- Supplied records

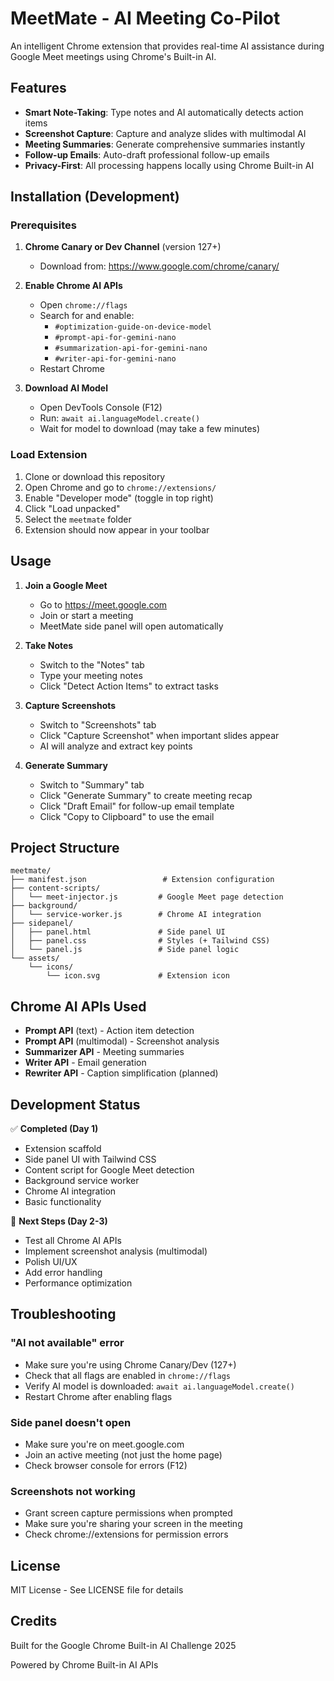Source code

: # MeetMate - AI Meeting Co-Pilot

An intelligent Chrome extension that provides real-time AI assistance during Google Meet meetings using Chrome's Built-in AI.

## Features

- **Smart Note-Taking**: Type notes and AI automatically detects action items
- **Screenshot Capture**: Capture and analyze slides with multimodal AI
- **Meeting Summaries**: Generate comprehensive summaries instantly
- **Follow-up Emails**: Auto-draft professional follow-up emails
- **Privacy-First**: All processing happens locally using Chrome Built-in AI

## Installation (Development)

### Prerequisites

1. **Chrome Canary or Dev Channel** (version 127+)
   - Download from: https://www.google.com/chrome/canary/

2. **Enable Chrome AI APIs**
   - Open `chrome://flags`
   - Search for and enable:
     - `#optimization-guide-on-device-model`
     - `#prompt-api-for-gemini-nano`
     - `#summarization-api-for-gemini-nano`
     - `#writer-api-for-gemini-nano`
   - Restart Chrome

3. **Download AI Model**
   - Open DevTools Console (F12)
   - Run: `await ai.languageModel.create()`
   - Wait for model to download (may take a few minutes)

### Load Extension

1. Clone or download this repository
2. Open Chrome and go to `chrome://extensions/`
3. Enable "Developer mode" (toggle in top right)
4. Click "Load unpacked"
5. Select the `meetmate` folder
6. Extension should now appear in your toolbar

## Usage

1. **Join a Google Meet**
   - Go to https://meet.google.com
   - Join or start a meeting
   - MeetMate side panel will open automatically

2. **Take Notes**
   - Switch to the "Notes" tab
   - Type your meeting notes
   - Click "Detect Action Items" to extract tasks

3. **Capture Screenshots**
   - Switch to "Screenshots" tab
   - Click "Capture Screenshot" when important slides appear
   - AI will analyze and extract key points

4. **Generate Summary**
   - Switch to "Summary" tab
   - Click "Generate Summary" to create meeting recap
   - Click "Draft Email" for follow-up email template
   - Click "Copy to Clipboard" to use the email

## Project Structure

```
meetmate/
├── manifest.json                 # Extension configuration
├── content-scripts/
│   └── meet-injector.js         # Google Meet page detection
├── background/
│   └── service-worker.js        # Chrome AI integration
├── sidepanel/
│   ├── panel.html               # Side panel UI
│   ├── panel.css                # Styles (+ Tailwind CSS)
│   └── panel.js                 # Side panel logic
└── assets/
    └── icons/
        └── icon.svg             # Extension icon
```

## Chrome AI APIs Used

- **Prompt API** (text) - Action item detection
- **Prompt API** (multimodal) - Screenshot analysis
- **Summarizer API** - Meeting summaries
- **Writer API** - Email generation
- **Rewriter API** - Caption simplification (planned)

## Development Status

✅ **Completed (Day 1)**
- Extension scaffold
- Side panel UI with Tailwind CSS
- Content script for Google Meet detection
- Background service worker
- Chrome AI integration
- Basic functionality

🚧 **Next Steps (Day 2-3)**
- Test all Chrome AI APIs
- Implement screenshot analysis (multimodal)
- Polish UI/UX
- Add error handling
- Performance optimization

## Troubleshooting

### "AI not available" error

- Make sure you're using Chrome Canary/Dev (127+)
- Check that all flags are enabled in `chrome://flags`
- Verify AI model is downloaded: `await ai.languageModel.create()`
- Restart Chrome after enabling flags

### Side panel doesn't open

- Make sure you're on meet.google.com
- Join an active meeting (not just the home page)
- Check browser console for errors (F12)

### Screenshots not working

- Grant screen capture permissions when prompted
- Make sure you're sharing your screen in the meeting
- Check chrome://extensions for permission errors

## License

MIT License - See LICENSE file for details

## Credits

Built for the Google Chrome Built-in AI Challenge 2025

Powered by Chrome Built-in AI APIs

- Your assignment
Only the lines from the one containing "use the email" to the end of the listing belong in the output, each reproduced exactly.

- Result of this task
   - Click "Copy to Clipboard" to use the email

## Project Structure

```
meetmate/
├── manifest.json                 # Extension configuration
├── content-scripts/
│   └── meet-injector.js         # Google Meet page detection
├── background/
│   └── service-worker.js        # Chrome AI integration
├── sidepanel/
│   ├── panel.html               # Side panel UI
│   ├── panel.css                # Styles (+ Tailwind CSS)
│   └── panel.js                 # Side panel logic
└── assets/
    └── icons/
        └── icon.svg             # Extension icon
```

## Chrome AI APIs Used

- **Prompt API** (text) - Action item detection
- **Prompt API** (multimodal) - Screenshot analysis
- **Summarizer API** - Meeting summaries
- **Writer API** - Email generation
- **Rewriter API** - Caption simplification (planned)

## Development Status

✅ **Completed (Day 1)**
- Extension scaffold
- Side panel UI with Tailwind CSS
- Content script for Google Meet detection
- Background service worker
- Chrome AI integration
- Basic functionality

🚧 **Next Steps (Day 2-3)**
- Test all Chrome AI APIs
- Implement screenshot analysis (multimodal)
- Polish UI/UX
- Add error handling
- Performance optimization

## Troubleshooting

### "AI not available" error

- Make sure you're using Chrome Canary/Dev (127+)
- Check that all flags are enabled in `chrome://flags`
- Verify AI model is downloaded: `await ai.languageModel.create()`
- Restart Chrome after enabling flags

### Side panel doesn't open

- Make sure you're on meet.google.com
- Join an active meeting (not just the home page)
- Check browser console for errors (F12)

### Screenshots not working

- Grant screen capture permissions when prompted
- Make sure you're sharing your screen in the meeting
- Check chrome://extensions for permission errors

## License

MIT License - See LICENSE file for details

## Credits

Built for the Google Chrome Built-in AI Challenge 2025

Powered by Chrome Built-in AI APIs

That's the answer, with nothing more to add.